What I love is that sound as you get closer to the pools and nesting islands at this time of year. The cacophany of the Black Headed Gulls and the shrill calls of the terns overhead is quite evocative and always means plenty of opportunity. I wanted to try and get some backlit shots as the sun rose so made sure I was there and in place around 30 minutes before sun up. I’m still trying to get to grips with the best way to expose for these shots but managed a couple which gave me further ideas for the future. The best thing about being there in place before sunrise is actually watching the sun come up and witnessing the change in the light, quite spectactular when the morning is right.
As expected there were plenty of birds wheeling around but I still found it really difficult to get more than a few shots I was happy with, it’s actually a bit harder than it seems! One shot that I did like the lighting on was this interaction between a pair of gulls –
A good practice but within 20 minutes or so the light has completely changed and time to switch to more conventional shots.

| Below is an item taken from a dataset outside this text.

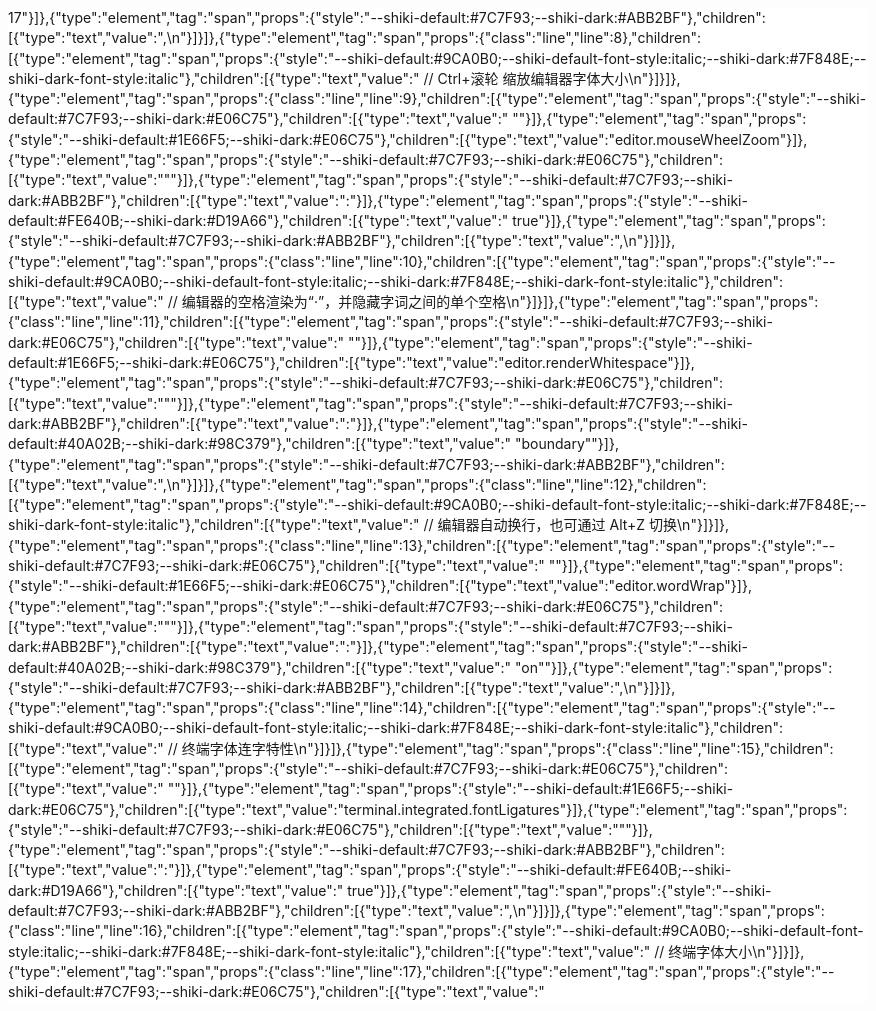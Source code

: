 17"}]},{"type":"element","tag":"span","props":{"style":"--shiki-default:#7C7F93;--shiki-dark:#ABB2BF"},"children":[{"type":"text","value":",\n"}]}]},{"type":"element","tag":"span","props":{"class":"line","line":8},"children":[{"type":"element","tag":"span","props":{"style":"--shiki-default:#9CA0B0;--shiki-default-font-style:italic;--shiki-dark:#7F848E;--shiki-dark-font-style:italic"},"children":[{"type":"text","value":"  // Ctrl+滚轮 缩放编辑器字体大小\n"}]}]},{"type":"element","tag":"span","props":{"class":"line","line":9},"children":[{"type":"element","tag":"span","props":{"style":"--shiki-default:#7C7F93;--shiki-dark:#E06C75"},"children":[{"type":"text","value":"  \""}]},{"type":"element","tag":"span","props":{"style":"--shiki-default:#1E66F5;--shiki-dark:#E06C75"},"children":[{"type":"text","value":"editor.mouseWheelZoom"}]},{"type":"element","tag":"span","props":{"style":"--shiki-default:#7C7F93;--shiki-dark:#E06C75"},"children":[{"type":"text","value":"\""}]},{"type":"element","tag":"span","props":{"style":"--shiki-default:#7C7F93;--shiki-dark:#ABB2BF"},"children":[{"type":"text","value":":"}]},{"type":"element","tag":"span","props":{"style":"--shiki-default:#FE640B;--shiki-dark:#D19A66"},"children":[{"type":"text","value":" true"}]},{"type":"element","tag":"span","props":{"style":"--shiki-default:#7C7F93;--shiki-dark:#ABB2BF"},"children":[{"type":"text","value":",\n"}]}]},{"type":"element","tag":"span","props":{"class":"line","line":10},"children":[{"type":"element","tag":"span","props":{"style":"--shiki-default:#9CA0B0;--shiki-default-font-style:italic;--shiki-dark:#7F848E;--shiki-dark-font-style:italic"},"children":[{"type":"text","value":"  // 编辑器的空格渲染为“·”，并隐藏字词之间的单个空格\n"}]}]},{"type":"element","tag":"span","props":{"class":"line","line":11},"children":[{"type":"element","tag":"span","props":{"style":"--shiki-default:#7C7F93;--shiki-dark:#E06C75"},"children":[{"type":"text","value":"  \""}]},{"type":"element","tag":"span","props":{"style":"--shiki-default:#1E66F5;--shiki-dark:#E06C75"},"children":[{"type":"text","value":"editor.renderWhitespace"}]},{"type":"element","tag":"span","props":{"style":"--shiki-default:#7C7F93;--shiki-dark:#E06C75"},"children":[{"type":"text","value":"\""}]},{"type":"element","tag":"span","props":{"style":"--shiki-default:#7C7F93;--shiki-dark:#ABB2BF"},"children":[{"type":"text","value":":"}]},{"type":"element","tag":"span","props":{"style":"--shiki-default:#40A02B;--shiki-dark:#98C379"},"children":[{"type":"text","value":" \"boundary\""}]},{"type":"element","tag":"span","props":{"style":"--shiki-default:#7C7F93;--shiki-dark:#ABB2BF"},"children":[{"type":"text","value":",\n"}]}]},{"type":"element","tag":"span","props":{"class":"line","line":12},"children":[{"type":"element","tag":"span","props":{"style":"--shiki-default:#9CA0B0;--shiki-default-font-style:italic;--shiki-dark:#7F848E;--shiki-dark-font-style:italic"},"children":[{"type":"text","value":"  // 编辑器自动换行，也可通过 Alt+Z 切换\n"}]}]},{"type":"element","tag":"span","props":{"class":"line","line":13},"children":[{"type":"element","tag":"span","props":{"style":"--shiki-default:#7C7F93;--shiki-dark:#E06C75"},"children":[{"type":"text","value":"  \""}]},{"type":"element","tag":"span","props":{"style":"--shiki-default:#1E66F5;--shiki-dark:#E06C75"},"children":[{"type":"text","value":"editor.wordWrap"}]},{"type":"element","tag":"span","props":{"style":"--shiki-default:#7C7F93;--shiki-dark:#E06C75"},"children":[{"type":"text","value":"\""}]},{"type":"element","tag":"span","props":{"style":"--shiki-default:#7C7F93;--shiki-dark:#ABB2BF"},"children":[{"type":"text","value":":"}]},{"type":"element","tag":"span","props":{"style":"--shiki-default:#40A02B;--shiki-dark:#98C379"},"children":[{"type":"text","value":" \"on\""}]},{"type":"element","tag":"span","props":{"style":"--shiki-default:#7C7F93;--shiki-dark:#ABB2BF"},"children":[{"type":"text","value":",\n"}]}]},{"type":"element","tag":"span","props":{"class":"line","line":14},"children":[{"type":"element","tag":"span","props":{"style":"--shiki-default:#9CA0B0;--shiki-default-font-style:italic;--shiki-dark:#7F848E;--shiki-dark-font-style:italic"},"children":[{"type":"text","value":"  // 终端字体连字特性\n"}]}]},{"type":"element","tag":"span","props":{"class":"line","line":15},"children":[{"type":"element","tag":"span","props":{"style":"--shiki-default:#7C7F93;--shiki-dark:#E06C75"},"children":[{"type":"text","value":"  \""}]},{"type":"element","tag":"span","props":{"style":"--shiki-default:#1E66F5;--shiki-dark:#E06C75"},"children":[{"type":"text","value":"terminal.integrated.fontLigatures"}]},{"type":"element","tag":"span","props":{"style":"--shiki-default:#7C7F93;--shiki-dark:#E06C75"},"children":[{"type":"text","value":"\""}]},{"type":"element","tag":"span","props":{"style":"--shiki-default:#7C7F93;--shiki-dark:#ABB2BF"},"children":[{"type":"text","value":":"}]},{"type":"element","tag":"span","props":{"style":"--shiki-default:#FE640B;--shiki-dark:#D19A66"},"children":[{"type":"text","value":" true"}]},{"type":"element","tag":"span","props":{"style":"--shiki-default:#7C7F93;--shiki-dark:#ABB2BF"},"children":[{"type":"text","value":",\n"}]}]},{"type":"element","tag":"span","props":{"class":"line","line":16},"children":[{"type":"element","tag":"span","props":{"style":"--shiki-default:#9CA0B0;--shiki-default-font-style:italic;--shiki-dark:#7F848E;--shiki-dark-font-style:italic"},"children":[{"type":"text","value":"  // 终端字体大小\n"}]}]},{"type":"element","tag":"span","props":{"class":"line","line":17},"children":[{"type":"element","tag":"span","props":{"style":"--shiki-default:#7C7F93;--shiki-dark:#E06C75"},"children":[{"type":"text","value":"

The Black Headed Gulls were in busy mode and many were gathering nesting material for their nests so always a great chance for a photo or two.
There were also one or two other waterbirds around but it was really noticeable that the bulk of the wildfowl had moved on with only the resident duck species easily visible. One which I see often at distance but it appears to be rather shy at this site is the Shelduck, the first time one has been close enough to get reasonable images – this one was feeding on a shallow bank just out from the hide –
The ever present tufted ducks were also giving the occasional swim past – this ones a male –
If you keep your eyes and ears open there is also another gull of interest, a scarce visitor in the shape of Mediterranean Gulls. These are really attractive birds and I was lucky enough to have a couple of pairs spend a short time on the shingle island in front of me –
I have reported the sighting above so that the data can be gathered about the leg ring. I had a quick look online and the ring seems to indicate the bird has come from France. Just a quick hop over the channel then. I would encourage anyone to report sightings as the information really helps build a good picture of the movement of any ringed bird.
No Short Eared Owls on this visit but still some great action and loads to see.
Additionally the garden is also showing signs of spring. As you’ll probably know I try to help nature along wherever I can and so have put out animal wool for the birds to gather for nesting. It’s a shame that the first interest coincided with awful grey skies but still interesting behaviour –
I highly recommend collecting wool if you see it while out walking or try to source some woolpack insulation, which is what I’ve used in the above photos. This came with a meat delivery for Xmas!
Another tip is to leave apples out for the birds to eat. You may think this is mainly a winter thing for birds such as Fieldfare, Redwing and Blackbirds but they actually still get plenty of attention in springtime. Mostly it will be the Bluetits that will be having a quick snack but if you are lucky enough to get passing (or even long staying) Blackcaps they will love it!